◆ Task:
Every entry in the listing below is to be output unchanged.

◆ Records for processing:
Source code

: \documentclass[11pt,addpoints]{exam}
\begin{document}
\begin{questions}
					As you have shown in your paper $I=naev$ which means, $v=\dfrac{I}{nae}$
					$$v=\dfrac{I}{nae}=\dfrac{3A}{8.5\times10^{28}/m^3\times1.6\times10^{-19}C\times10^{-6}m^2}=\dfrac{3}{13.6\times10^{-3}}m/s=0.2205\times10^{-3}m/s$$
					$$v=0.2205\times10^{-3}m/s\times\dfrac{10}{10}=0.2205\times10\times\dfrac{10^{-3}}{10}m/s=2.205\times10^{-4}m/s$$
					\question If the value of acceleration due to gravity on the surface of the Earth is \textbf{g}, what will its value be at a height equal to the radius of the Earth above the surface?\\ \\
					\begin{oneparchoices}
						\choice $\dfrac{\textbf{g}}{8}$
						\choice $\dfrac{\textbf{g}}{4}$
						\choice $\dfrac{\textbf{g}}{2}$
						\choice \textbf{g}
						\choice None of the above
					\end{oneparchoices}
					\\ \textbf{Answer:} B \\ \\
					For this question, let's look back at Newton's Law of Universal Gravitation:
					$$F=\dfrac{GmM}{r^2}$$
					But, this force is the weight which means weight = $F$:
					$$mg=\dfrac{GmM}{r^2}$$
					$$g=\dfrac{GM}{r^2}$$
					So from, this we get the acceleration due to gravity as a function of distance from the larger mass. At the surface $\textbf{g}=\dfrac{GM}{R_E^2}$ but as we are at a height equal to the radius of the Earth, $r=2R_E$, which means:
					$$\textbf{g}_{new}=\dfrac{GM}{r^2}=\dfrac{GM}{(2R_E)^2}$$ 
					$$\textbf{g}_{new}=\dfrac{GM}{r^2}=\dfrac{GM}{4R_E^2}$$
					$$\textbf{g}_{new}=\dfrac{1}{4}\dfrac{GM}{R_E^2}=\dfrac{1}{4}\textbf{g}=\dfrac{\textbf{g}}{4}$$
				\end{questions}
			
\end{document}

◆ Task response:
Source code

: \documentclass[11pt,addpoints]{exam}
\begin{document}
\begin{questions}
					As you have shown in your paper $I=naev$ which means, $v=\dfrac{I}{nae}$
					$$v=\dfrac{I}{nae}=\dfrac{3A}{8.5\times10^{28}/m^3\times1.6\times10^{-19}C\times10^{-6}m^2}=\dfrac{3}{13.6\times10^{-3}}m/s=0.2205\times10^{-3}m/s$$
					$$v=0.2205\times10^{-3}m/s\times\dfrac{10}{10}=0.2205\times10\times\dfrac{10^{-3}}{10}m/s=2.205\times10^{-4}m/s$$
					\question If the value of acceleration due to gravity on the surface of the Earth is \textbf{g}, what will its value be at a height equal to the radius of the Earth above the surface?\\ \\
					\begin{oneparchoices}
						\choice $\dfrac{\textbf{g}}{8}$
						\choice $\dfrac{\textbf{g}}{4}$
						\choice $\dfrac{\textbf{g}}{2}$
						\choice \textbf{g}
						\choice None of the above
					\end{oneparchoices}
					\\ \textbf{Answer:} B \\ \\
					For this question, let's look back at Newton's Law of Universal Gravitation:
					$$F=\dfrac{GmM}{r^2}$$
					But, this force is the weight which means weight = $F$:
					$$mg=\dfrac{GmM}{r^2}$$
					$$g=\dfrac{GM}{r^2}$$
					So from, this we get the acceleration due to gravity as a function of distance from the larger mass. At the surface $\textbf{g}=\dfrac{GM}{R_E^2}$ but as we are at a height equal to the radius of the Earth, $r=2R_E$, which means:
					$$\textbf{g}_{new}=\dfrac{GM}{r^2}=\dfrac{GM}{(2R_E)^2}$$ 
					$$\textbf{g}_{new}=\dfrac{GM}{r^2}=\dfrac{GM}{4R_E^2}$$
					$$\textbf{g}_{new}=\dfrac{1}{4}\dfrac{GM}{R_E^2}=\dfrac{1}{4}\textbf{g}=\dfrac{\textbf{g}}{4}$$
				\end{questions}
			
\end{document}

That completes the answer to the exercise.